> **What is expected**:
In the data below, one line contains "- [Superset](#superset)" and a later one contains "- [Conditions and". Print both, with every line between them, exactly and alone.

> **Record excerpts**:
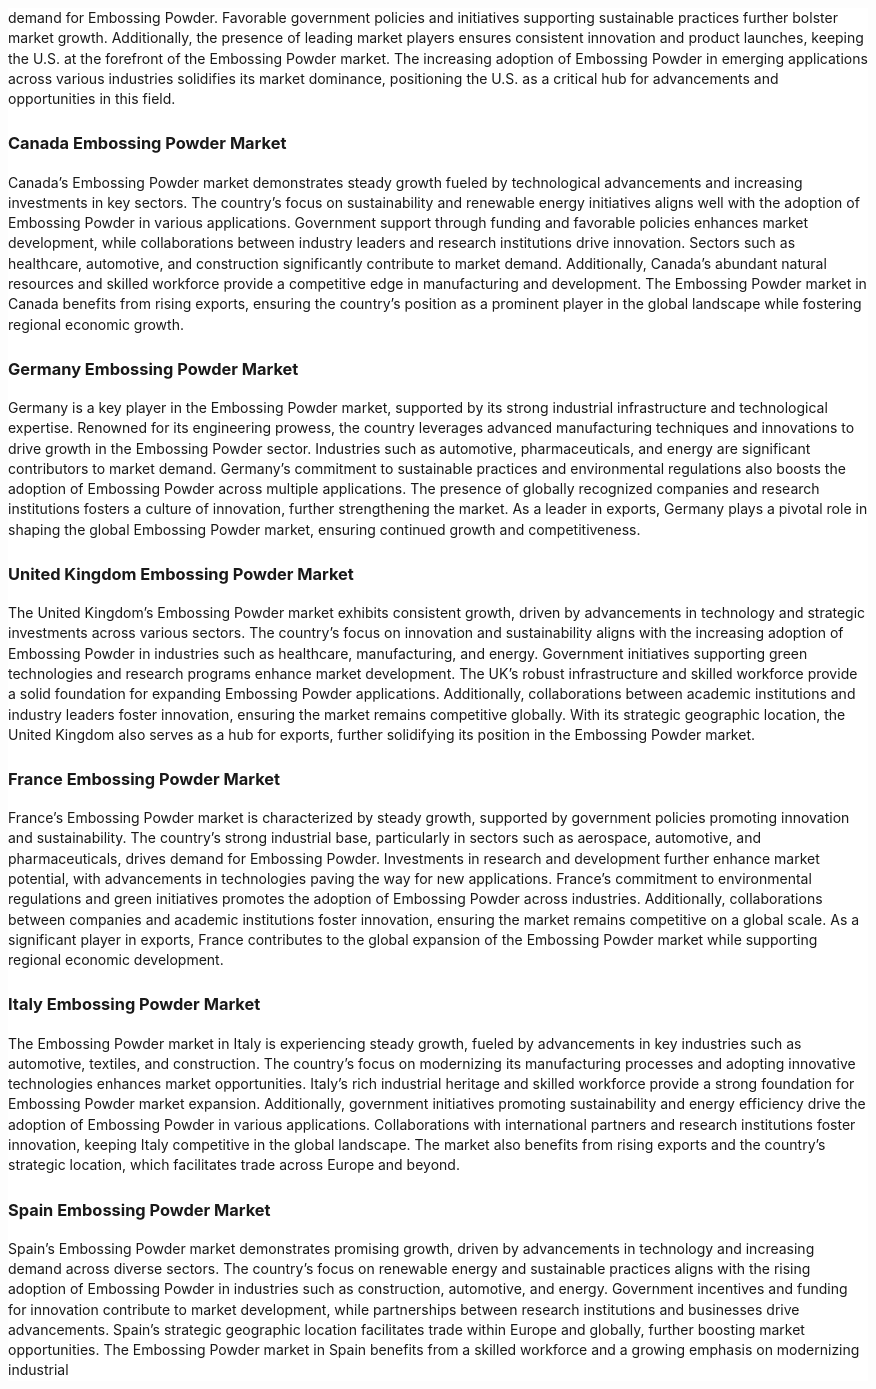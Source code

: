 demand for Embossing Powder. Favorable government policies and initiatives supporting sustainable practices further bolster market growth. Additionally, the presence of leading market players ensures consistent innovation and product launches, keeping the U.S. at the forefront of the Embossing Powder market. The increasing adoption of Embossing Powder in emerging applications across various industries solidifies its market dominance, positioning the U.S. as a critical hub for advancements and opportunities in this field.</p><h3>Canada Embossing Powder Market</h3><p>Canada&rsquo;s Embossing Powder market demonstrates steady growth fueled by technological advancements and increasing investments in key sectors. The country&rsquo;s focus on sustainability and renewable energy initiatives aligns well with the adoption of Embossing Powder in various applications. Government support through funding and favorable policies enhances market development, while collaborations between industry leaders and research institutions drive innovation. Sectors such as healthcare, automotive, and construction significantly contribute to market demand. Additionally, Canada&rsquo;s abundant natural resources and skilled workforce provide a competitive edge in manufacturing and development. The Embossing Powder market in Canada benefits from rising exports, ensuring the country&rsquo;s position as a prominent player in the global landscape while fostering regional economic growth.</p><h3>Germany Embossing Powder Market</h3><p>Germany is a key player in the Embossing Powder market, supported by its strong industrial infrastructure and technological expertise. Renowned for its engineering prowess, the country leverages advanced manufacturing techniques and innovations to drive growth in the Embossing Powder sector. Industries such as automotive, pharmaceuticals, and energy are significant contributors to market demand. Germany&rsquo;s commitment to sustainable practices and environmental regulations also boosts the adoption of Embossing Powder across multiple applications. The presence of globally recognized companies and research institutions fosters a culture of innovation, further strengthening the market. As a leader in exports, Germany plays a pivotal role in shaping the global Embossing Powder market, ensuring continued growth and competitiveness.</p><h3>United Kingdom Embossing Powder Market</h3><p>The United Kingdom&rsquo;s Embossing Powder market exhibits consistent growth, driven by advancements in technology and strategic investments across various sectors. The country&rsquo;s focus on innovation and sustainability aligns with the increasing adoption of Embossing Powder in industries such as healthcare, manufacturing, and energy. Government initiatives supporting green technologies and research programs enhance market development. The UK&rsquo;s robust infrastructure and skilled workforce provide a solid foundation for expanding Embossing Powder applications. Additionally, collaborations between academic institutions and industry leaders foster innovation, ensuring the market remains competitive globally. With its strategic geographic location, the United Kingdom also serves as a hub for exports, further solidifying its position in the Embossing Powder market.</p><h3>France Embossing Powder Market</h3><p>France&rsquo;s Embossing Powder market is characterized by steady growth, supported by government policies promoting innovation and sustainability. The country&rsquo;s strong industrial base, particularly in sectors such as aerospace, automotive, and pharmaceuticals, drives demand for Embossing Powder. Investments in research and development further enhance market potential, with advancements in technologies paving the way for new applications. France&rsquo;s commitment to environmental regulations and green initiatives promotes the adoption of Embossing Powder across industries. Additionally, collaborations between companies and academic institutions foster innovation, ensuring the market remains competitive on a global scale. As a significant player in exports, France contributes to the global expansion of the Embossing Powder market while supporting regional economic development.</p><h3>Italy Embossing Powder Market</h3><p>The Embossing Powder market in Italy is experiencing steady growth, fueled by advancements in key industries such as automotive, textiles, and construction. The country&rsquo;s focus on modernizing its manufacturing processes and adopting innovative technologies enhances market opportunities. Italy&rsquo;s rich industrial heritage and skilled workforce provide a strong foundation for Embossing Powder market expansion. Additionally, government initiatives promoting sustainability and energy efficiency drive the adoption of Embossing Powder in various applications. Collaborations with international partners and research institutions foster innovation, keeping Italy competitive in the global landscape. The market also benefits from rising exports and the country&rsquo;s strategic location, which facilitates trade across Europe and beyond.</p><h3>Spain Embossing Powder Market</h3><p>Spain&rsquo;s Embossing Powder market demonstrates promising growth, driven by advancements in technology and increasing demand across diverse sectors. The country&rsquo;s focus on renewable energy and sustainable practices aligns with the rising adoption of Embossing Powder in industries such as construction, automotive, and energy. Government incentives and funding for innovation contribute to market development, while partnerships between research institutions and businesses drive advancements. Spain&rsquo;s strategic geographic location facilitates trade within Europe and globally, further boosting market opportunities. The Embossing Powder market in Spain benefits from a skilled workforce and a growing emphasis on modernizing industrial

* * *

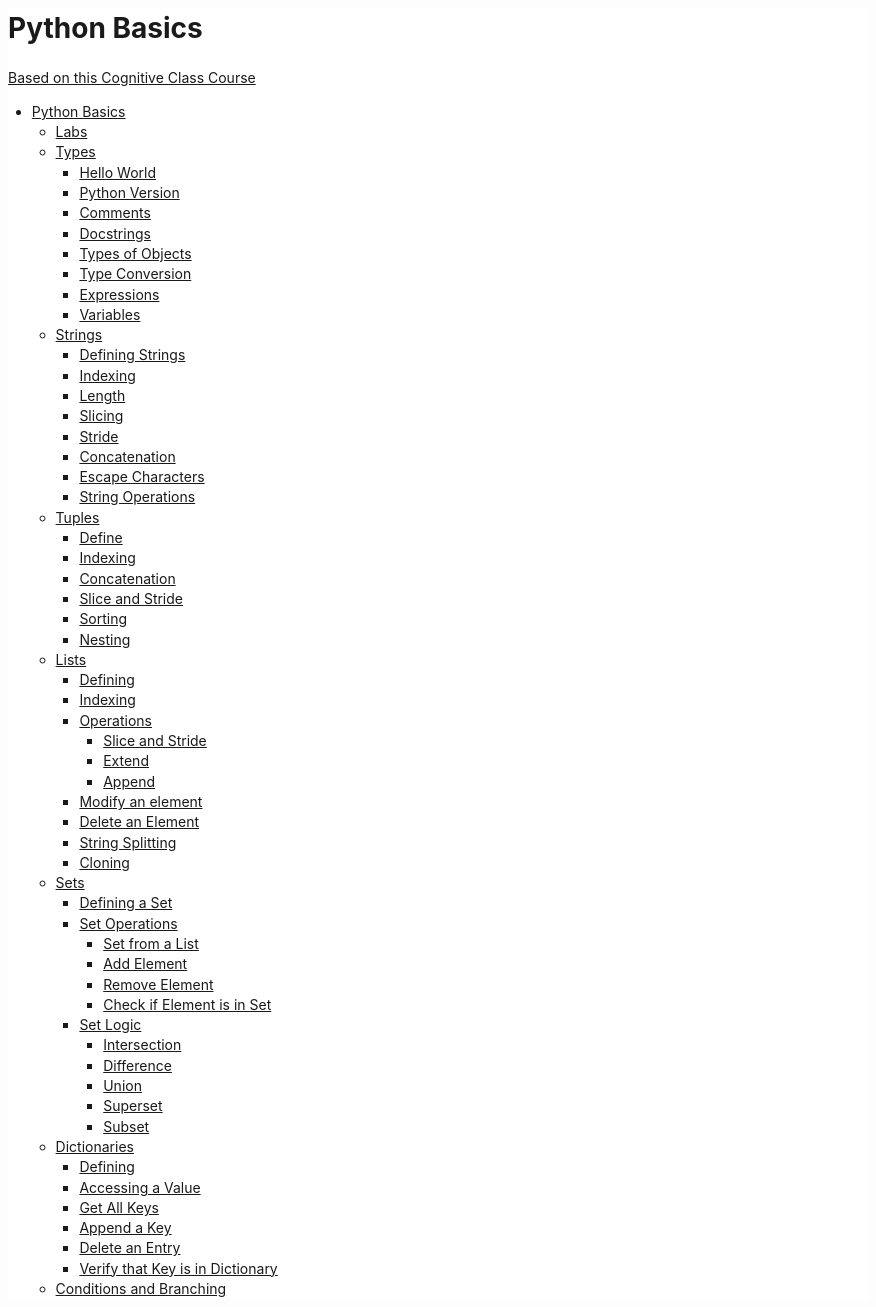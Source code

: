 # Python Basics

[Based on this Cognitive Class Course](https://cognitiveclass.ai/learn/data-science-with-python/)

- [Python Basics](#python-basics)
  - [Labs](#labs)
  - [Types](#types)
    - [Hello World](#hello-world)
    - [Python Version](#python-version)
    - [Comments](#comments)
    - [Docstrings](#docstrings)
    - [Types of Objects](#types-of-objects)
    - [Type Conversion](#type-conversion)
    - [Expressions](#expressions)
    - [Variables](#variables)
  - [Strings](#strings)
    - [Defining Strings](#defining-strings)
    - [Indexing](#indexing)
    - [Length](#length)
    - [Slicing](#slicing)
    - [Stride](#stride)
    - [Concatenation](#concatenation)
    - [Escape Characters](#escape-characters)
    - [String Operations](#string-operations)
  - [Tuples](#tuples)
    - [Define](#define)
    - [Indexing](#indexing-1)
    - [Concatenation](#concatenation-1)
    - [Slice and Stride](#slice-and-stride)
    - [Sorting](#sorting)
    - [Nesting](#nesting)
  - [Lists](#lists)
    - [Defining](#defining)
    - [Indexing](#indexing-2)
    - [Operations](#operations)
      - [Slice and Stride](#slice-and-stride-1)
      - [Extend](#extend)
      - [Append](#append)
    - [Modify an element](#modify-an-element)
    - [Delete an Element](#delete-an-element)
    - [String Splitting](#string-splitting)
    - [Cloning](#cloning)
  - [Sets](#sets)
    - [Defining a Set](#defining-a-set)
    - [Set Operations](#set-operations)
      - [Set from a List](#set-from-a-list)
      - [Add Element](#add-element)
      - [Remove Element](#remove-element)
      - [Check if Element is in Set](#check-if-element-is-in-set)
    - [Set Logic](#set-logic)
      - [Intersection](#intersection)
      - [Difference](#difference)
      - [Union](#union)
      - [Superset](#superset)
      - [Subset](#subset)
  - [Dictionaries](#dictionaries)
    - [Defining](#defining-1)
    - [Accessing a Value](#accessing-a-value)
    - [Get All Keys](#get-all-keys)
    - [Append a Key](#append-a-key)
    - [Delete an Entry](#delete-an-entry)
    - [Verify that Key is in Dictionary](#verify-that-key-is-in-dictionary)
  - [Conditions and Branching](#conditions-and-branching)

> **Solution to this problem**:
      - [Superset](#superset)
      - [Subset](#subset)
  - [Dictionaries](#dictionaries)
    - [Defining](#defining-1)
    - [Accessing a Value](#accessing-a-value)
    - [Get All Keys](#get-all-keys)
    - [Append a Key](#append-a-key)
    - [Delete an Entry](#delete-an-entry)
    - [Verify that Key is in Dictionary](#verify-that-key-is-in-dictionary)
  - [Conditions and Branching](#conditions-and-branching)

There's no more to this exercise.